Task prompt = Word for word, transcribe the lines below and drop the pictures.

Records supplied =
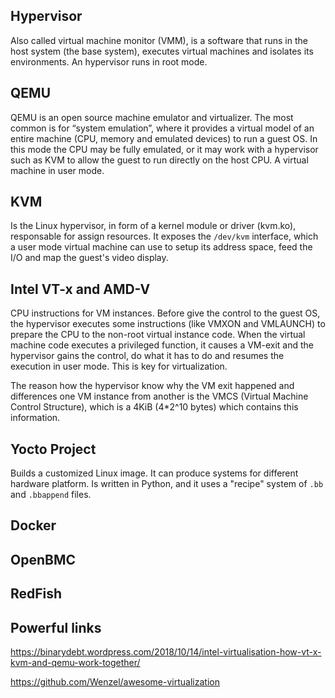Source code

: ## Hypervisor
Also called virtual machine monitor (VMM), is a software that runs in the host system (the base system), executes virtual machines and isolates its environments. An hypervisor runs in root mode.

## QEMU
QEMU is an open source machine emulator and virtualizer.  The most common is for “system emulation”, where it provides a virtual model of an entire machine (CPU, memory and emulated devices) to run a guest OS. In this mode the CPU may be fully emulated, or it may work with a hypervisor such as KVM to allow the guest to run directly on the host CPU. A virtual machine in user mode.

## KVM
Is the Linux hypervisor, in form of a kernel module or driver (kvm.ko), responsable for assign resources. It exposes the `/dev/kvm` interface, which a user mode virtual machine can use to setup its address space, feed the I/O and map the guest's video display. 

## Intel VT-x and AMD-V
CPU instructions for VM instances. Before give the control to the guest OS, the hypervisor executes some instructions (like VMXON and VMLAUNCH) to prepare the CPU to the non-root virtual instance code. When the virtual machine code executes a privileged function, it causes a VM-exit and the hypervisor gains the control, do what it has to do and resumes the execution in user mode. This is key for virtualization.

The reason how the hypervisor know why the VM exit happened and differences one VM instance from another is the VMCS (Virtual Machine Control Structure), which is a 4KiB (4*2^10 bytes) which contains this information.

## Yocto Project
Builds a customized Linux image. It can produce systems for different hardware platform. Is written in Python, and it uses a "recipe" system of `.bb` and `.bbappend` files.

## Docker

## OpenBMC

## RedFish

## Powerful links

https://binarydebt.wordpress.com/2018/10/14/intel-virtualisation-how-vt-x-kvm-and-qemu-work-together/

https://github.com/Wenzel/awesome-virtualization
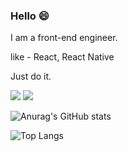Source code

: ### Hello 😄
 
 I am a front-end engineer.

 like - React, React Native 

 Just do it.

 

<!--
**Roen77/Roen77** is a ✨ _special_ ✨ repository because its `README.md` (this file) appears on your GitHub profile.

Here are some ideas to get you started:

- 🔭 I’m currently working on ...
- 🌱 I’m currently learning ...
- 👯 I’m looking to collaborate on ...
- 🤔 I’m looking for help with ...
- 💬 Ask me about ...
- 📫 How to reach me: ...
- 😄 Pronouns: ...
- ⚡ Fun fact: ...
-->


<a href="https://Roen77.github.io" target="_blank"><img src="https://img.shields.io/badge/blog-FF8800?style=flat&logo=bloglovin&logoColor=000000"/></a>
<a href="mailto:gksthd12345@hanmail.net" target="_blank"><img src="https://img.shields.io/badge/gksthd12345@hanmail.net-4285F4?style=flat&logo=gmail&logoColor=000000"/></a>


![Anurag's GitHub stats](https://github-readme-stats.vercel.app/api?username=Roen77&hide=stars,issues,contribs&show_icons=true&include_all_commits=true&rank_icon=github&theme=radical)

![Top Langs](https://github-readme-stats.vercel.app/api/top-langs/?username=Roen77&langs_count=10&a&layout=compact)
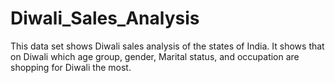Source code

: # Diwali_Sales_Analysis
This data set shows Diwali sales analysis of the states of India. It shows that on Diwali which age group, gender, Marital status, and occupation are shopping for Diwali the most.   
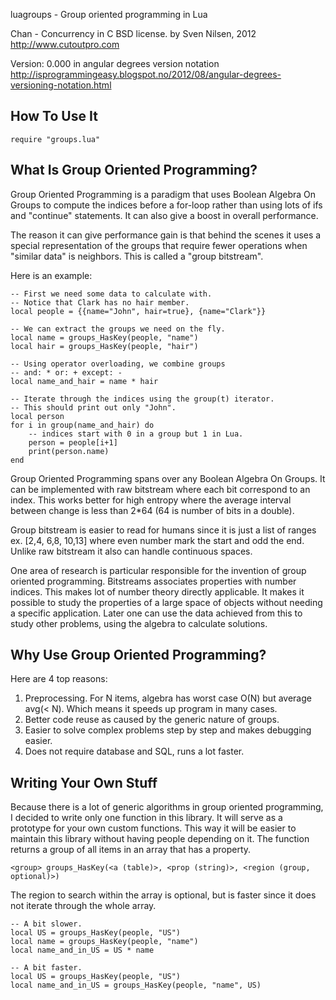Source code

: luagroups - Group oriented programming in Lua

Chan - Concurrency in C
BSD license.
by Sven Nilsen, 2012
http://www.cutoutpro.com

Version: 0.000 in angular degrees version notation
http://isprogrammingeasy.blogspot.no/2012/08/angular-degrees-versioning-notation.html


## How To Use It

    require "groups.lua"

## What Is Group Oriented Programming?

Group Oriented Programming is a paradigm that uses Boolean Algebra On Groups to compute the indices before a for-loop rather than using lots of ifs and "continue" statements. It can also give a boost in overall performance.

The reason it can give performance gain is that behind the scenes it uses a special representation of the groups that require fewer operations when "similar data" is neighbors. This is called a "group bitstream".

Here is an example:

    -- First we need some data to calculate with.
    -- Notice that Clark has no hair member.
    local people = {{name="John", hair=true}, {name="Clark"}}

    -- We can extract the groups we need on the fly.
    local name = groups_HasKey(people, "name")
    local hair = groups_HasKey(people, "hair")

    -- Using operator overloading, we combine groups
    -- and: * or: + except: -
    local name_and_hair = name * hair

    -- Iterate through the indices using the group(t) iterator.
    -- This should print out only "John".
    local person
    for i in group(name_and_hair) do
        -- indices start with 0 in a group but 1 in Lua.
        person = people[i+1]
        print(person.name)
    end

Group Oriented Programming spans over any Boolean Algebra On Groups. It can be implemented with raw bitstream where each bit correspond to an index. This works better for high entropy where the average interval between change is less than 2*64 (64 is number of bits in a double).

Group bitstream is easier to read for humans since it is just a list of ranges ex. [2,4, 6,8, 10,13] where even number mark the start and odd the end. Unlike raw bitstream it also can handle continuous spaces.

One area of research is particular responsible for the invention of group oriented programming. Bitstreams associates properties with number indices. This makes lot of number theory directly applicable. It makes it possible to study the properties of a large space of objects without needing a specific application. Later one can use the data achieved from this to study other problems, using the algebra to calculate solutions.

## Why Use Group Oriented Programming?

Here are 4 top reasons:

1. Preprocessing. For N items, algebra has worst case O(N) but average avg(&lt; N). Which means it speeds up program in many cases.
2. Better code reuse as caused by the generic nature of groups.
3. Easier to solve complex problems step by step and makes debugging easier.
4. Does not require database and SQL, runs a lot faster.

## Writing Your Own Stuff

Because there is a lot of generic algorithms in group oriented programming, I decided to write only one function in this library. It will serve as a prototype for your own custom functions. This way it will be easier to maintain this library without having people depending on it. The function returns a group of all items in an array that has a property.

    <group> groups_HasKey(<a (table)>, <prop (string)>, <region (group, optional)>)

The region to search within the array is optional, but is faster since it does not iterate through the whole array.

    -- A bit slower.
    local US = groups_HasKey(people, "US")
    local name = groups_HasKey(people, "name")
    local name_and_in_US = US * name

    -- A bit faster.
    local US = groups_HasKey(people, "US")
    local name_and_in_US = groups_HasKey(people, "name", US)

Written answer =
Source code

: ## Hypervisor
Also called virtual machine monitor (VMM), is a software that runs in the host system (the base system), executes virtual machines and isolates its environments. An hypervisor runs in root mode.

## QEMU
QEMU is an open source machine emulator and virtualizer.  The most common is for “system emulation”, where it provides a virtual model of an entire machine (CPU, memory and emulated devices) to run a guest OS. In this mode the CPU may be fully emulated, or it may work with a hypervisor such as KVM to allow the guest to run directly on the host CPU. A virtual machine in user mode.

## KVM
Is the Linux hypervisor, in form of a kernel module or driver (kvm.ko), responsable for assign resources. It exposes the `/dev/kvm` interface, which a user mode virtual machine can use to setup its address space, feed the I/O and map the guest's video display. 

## Intel VT-x and AMD-V
CPU instructions for VM instances. Before give the control to the guest OS, the hypervisor executes some instructions (like VMXON and VMLAUNCH) to prepare the CPU to the non-root virtual instance code. When the virtual machine code executes a privileged function, it causes a VM-exit and the hypervisor gains the control, do what it has to do and resumes the execution in user mode. This is key for virtualization.

The reason how the hypervisor know why the VM exit happened and differences one VM instance from another is the VMCS (Virtual Machine Control Structure), which is a 4KiB (4*2^10 bytes) which contains this information.

## Yocto Project
Builds a customized Linux image. It can produce systems for different hardware platform. Is written in Python, and it uses a "recipe" system of `.bb` and `.bbappend` files.

## Docker

## OpenBMC

## RedFish

## Powerful links

https://binarydebt.wordpress.com/2018/10/14/intel-virtualisation-how-vt-x-kvm-and-qemu-work-together/

https://github.com/Wenzel/awesome-virtualization
Source code

: ### Hello 😄
 
 I am a front-end engineer.

 like - React, React Native 

 Just do it.

 

<!--
**Roen77/Roen77** is a ✨ _special_ ✨ repository because its `README.md` (this file) appears on your GitHub profile.

Here are some ideas to get you started:

- 🔭 I’m currently working on ...
- 🌱 I’m currently learning ...
- 👯 I’m looking to collaborate on ...
- 🤔 I’m looking for help with ...
- 💬 Ask me about ...
- 📫 How to reach me: ...
- 😄 Pronouns: ...
- ⚡ Fun fact: ...
-->


<a href="https://Roen77.github.io" target="_blank"><img src="https://img.shields.io/badge/blog-FF8800?style=flat&logo=bloglovin&logoColor=000000"/></a>
<a href="mailto:gksthd12345@hanmail.net" target="_blank"><img src="https://img.shields.io/badge/gksthd12345@hanmail.net-4285F4?style=flat&logo=gmail&logoColor=000000"/></a>


![Anurag's GitHub stats](https://github-readme-stats.vercel.app/api?username=Roen77&hide=stars,issues,contribs&show_icons=true&include_all_commits=true&rank_icon=github&theme=radical)

![Top Langs](https://github-readme-stats.vercel.app/api/top-langs/?username=Roen77&langs_count=10&a&layout=compact)
Source code

: # Diwali_Sales_Analysis
This data set shows Diwali sales analysis of the states of India. It shows that on Diwali which age group, gender, Marital status, and occupation are shopping for Diwali the most.   
Source code

: luagroups - Group oriented programming in Lua

Chan - Concurrency in C
BSD license.
by Sven Nilsen, 2012
http://www.cutoutpro.com

Version: 0.000 in angular degrees version notation
http://isprogrammingeasy.blogspot.no/2012/08/angular-degrees-versioning-notation.html


## How To Use It

    require "groups.lua"

## What Is Group Oriented Programming?

Group Oriented Programming is a paradigm that uses Boolean Algebra On Groups to compute the indices before a for-loop rather than using lots of ifs and "continue" statements. It can also give a boost in overall performance.

The reason it can give performance gain is that behind the scenes it uses a special representation of the groups that require fewer operations when "similar data" is neighbors. This is called a "group bitstream".

Here is an example:

    -- First we need some data to calculate with.
    -- Notice that Clark has no hair member.
    local people = {{name="John", hair=true}, {name="Clark"}}

    -- We can extract the groups we need on the fly.
    local name = groups_HasKey(people, "name")
    local hair = groups_HasKey(people, "hair")

    -- Using operator overloading, we combine groups
    -- and: * or: + except: -
    local name_and_hair = name * hair

    -- Iterate through the indices using the group(t) iterator.
    -- This should print out only "John".
    local person
    for i in group(name_and_hair) do
        -- indices start with 0 in a group but 1 in Lua.
        person = people[i+1]
        print(person.name)
    end

Group Oriented Programming spans over any Boolean Algebra On Groups. It can be implemented with raw bitstream where each bit correspond to an index. This works better for high entropy where the average interval between change is less than 2*64 (64 is number of bits in a double).

Group bitstream is easier to read for humans since it is just a list of ranges ex. [2,4, 6,8, 10,13] where even number mark the start and odd the end. Unlike raw bitstream it also can handle continuous spaces.

One area of research is particular responsible for the invention of group oriented programming. Bitstreams associates properties with number indices. This makes lot of number theory directly applicable. It makes it possible to study the properties of a large space of objects without needing a specific application. Later one can use the data achieved from this to study other problems, using the algebra to calculate solutions.

## Why Use Group Oriented Programming?

Here are 4 top reasons:

1. Preprocessing. For N items, algebra has worst case O(N) but average avg(&lt; N). Which means it speeds up program in many cases.
2. Better code reuse as caused by the generic nature of groups.
3. Easier to solve complex problems step by step and makes debugging easier.
4. Does not require database and SQL, runs a lot faster.

## Writing Your Own Stuff

Because there is a lot of generic algorithms in group oriented programming, I decided to write only one function in this library. It will serve as a prototype for your own custom functions. This way it will be easier to maintain this library without having people depending on it. The function returns a group of all items in an array that has a property.

    <group> groups_HasKey(<a (table)>, <prop (string)>, <region (group, optional)>)

The region to search within the array is optional, but is faster since it does not iterate through the whole array.

    -- A bit slower.
    local US = groups_HasKey(people, "US")
    local name = groups_HasKey(people, "name")
    local name_and_in_US = US * name

    -- A bit faster.
    local US = groups_HasKey(people, "US")
    local name_and_in_US = groups_HasKey(people, "name", US)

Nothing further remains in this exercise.